Top 10 South Florida Luxury New Developments Delivering 2027 and Beyond

Quick Summary
- 10 standout projects for 2027+ delivery
- Branded living keeps pricing resilient
- Timelines matter as much as floorplans
- Two-speed market favors best-in-class
The next luxury cycle is already being sold
South Florida is moving into a new chapter of new-construction: a clearly visible pipeline of luxury residential projects projected to deliver from 2027 through 2030 and beyond. The common thread is lifestyle-led product, frequently branded, with amenity programs that read less like a list and more like a private-services platform. For many buyers, the residence is no longer just a home, it is a daily operating system for wellness, dining, work, and social life.
Demand at the very top has stayed resilient. In 2025, there were 262 sales of $10M+ properties in the first nine months of the year, a level that indicates ongoing confidence among high-net-worth buyers even as the broader market normalizes. The conclusion is not that every new tower will behave the same. It is that scarcity, true differentiation, and brand equity continue to attract capital and attention.

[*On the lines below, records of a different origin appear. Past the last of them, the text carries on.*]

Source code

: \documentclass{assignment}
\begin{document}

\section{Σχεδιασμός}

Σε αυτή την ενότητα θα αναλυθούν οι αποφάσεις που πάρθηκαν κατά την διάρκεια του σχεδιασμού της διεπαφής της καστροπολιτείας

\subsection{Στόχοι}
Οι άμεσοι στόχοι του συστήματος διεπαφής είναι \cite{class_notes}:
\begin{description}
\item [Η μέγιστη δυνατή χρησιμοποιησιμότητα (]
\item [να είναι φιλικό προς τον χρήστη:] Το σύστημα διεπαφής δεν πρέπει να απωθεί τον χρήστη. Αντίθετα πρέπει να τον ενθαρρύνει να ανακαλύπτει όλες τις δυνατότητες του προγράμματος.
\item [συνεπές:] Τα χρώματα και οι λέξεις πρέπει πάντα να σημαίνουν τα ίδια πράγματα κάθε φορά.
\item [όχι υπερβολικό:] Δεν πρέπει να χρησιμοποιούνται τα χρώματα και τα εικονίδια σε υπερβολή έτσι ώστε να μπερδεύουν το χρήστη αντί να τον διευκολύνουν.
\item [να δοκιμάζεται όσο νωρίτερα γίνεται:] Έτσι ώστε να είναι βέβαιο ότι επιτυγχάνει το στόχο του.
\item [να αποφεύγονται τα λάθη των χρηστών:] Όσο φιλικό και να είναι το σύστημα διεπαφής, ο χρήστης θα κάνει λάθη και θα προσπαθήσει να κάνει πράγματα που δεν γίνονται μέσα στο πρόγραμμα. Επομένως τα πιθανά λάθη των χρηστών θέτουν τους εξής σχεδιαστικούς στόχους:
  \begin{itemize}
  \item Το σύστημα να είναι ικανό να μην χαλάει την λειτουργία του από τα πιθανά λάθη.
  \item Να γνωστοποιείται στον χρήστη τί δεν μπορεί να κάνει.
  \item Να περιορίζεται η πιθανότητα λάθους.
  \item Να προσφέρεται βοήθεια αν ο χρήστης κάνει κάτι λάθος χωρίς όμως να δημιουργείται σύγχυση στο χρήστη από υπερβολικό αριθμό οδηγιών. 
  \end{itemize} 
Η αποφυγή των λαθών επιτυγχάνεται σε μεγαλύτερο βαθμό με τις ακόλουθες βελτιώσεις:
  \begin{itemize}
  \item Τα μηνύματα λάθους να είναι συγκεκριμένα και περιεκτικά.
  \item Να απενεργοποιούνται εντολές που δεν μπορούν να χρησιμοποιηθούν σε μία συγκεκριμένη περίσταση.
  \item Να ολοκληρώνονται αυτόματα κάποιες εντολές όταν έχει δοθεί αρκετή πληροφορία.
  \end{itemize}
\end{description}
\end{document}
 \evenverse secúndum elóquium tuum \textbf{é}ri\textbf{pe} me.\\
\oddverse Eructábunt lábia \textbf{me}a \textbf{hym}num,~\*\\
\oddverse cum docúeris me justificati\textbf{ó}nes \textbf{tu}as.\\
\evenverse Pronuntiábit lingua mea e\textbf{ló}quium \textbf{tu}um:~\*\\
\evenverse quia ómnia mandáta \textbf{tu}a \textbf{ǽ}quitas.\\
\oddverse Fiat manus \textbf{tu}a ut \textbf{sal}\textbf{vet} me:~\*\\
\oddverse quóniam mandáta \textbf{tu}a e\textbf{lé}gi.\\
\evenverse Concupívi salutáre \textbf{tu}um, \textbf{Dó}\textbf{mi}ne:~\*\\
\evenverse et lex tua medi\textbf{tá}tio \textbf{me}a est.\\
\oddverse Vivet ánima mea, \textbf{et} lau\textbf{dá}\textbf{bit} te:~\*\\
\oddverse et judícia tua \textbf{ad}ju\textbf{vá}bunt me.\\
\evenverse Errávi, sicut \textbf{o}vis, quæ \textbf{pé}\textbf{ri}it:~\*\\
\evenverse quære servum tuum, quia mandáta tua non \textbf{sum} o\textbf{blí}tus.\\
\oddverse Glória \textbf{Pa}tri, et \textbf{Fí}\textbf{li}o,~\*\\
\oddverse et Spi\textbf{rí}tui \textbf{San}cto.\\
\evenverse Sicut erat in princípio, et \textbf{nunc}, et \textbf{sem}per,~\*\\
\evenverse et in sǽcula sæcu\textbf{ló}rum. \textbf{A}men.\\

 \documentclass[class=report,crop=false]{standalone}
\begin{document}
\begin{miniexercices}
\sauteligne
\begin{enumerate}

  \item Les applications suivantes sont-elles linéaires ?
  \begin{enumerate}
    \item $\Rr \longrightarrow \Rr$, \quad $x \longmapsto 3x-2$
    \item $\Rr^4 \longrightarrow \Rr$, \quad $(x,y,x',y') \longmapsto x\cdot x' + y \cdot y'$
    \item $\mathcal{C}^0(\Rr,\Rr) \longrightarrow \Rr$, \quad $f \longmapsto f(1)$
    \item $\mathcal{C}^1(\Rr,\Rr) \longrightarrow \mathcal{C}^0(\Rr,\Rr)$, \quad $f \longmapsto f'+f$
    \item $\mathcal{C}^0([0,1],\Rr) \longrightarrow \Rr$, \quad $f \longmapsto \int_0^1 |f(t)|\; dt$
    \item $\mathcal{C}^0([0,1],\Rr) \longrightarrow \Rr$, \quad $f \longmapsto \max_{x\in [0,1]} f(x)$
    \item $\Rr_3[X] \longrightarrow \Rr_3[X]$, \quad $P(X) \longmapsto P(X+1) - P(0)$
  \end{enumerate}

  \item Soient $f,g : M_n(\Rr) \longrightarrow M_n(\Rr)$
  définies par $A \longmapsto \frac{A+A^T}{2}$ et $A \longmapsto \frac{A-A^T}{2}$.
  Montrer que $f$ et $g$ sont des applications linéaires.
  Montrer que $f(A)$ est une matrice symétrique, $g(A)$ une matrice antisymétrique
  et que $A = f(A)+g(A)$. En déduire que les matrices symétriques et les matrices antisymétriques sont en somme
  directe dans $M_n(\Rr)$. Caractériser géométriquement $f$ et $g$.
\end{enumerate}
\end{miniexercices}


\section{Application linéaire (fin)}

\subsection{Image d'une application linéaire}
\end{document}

This is also a pre-construction market again in the traditional sense: buyers are underwriting a delivery window, not a move-in date. Marketing targets such as “2027 to 2028” can shift with permitting, financing conditions, labor, materials, and design refinements. Sophisticated buyers treat timelines as a range, then focus on what is harder to replicate: site quality, views, service culture, and the rarity of what is being offered.
Top 10 South Florida luxury new developments for 2027 and beyond
Below is a buyer-oriented ranking based on publicly disclosed positioning, scale, and the kind of long-term desirability that typically outlasts market noise.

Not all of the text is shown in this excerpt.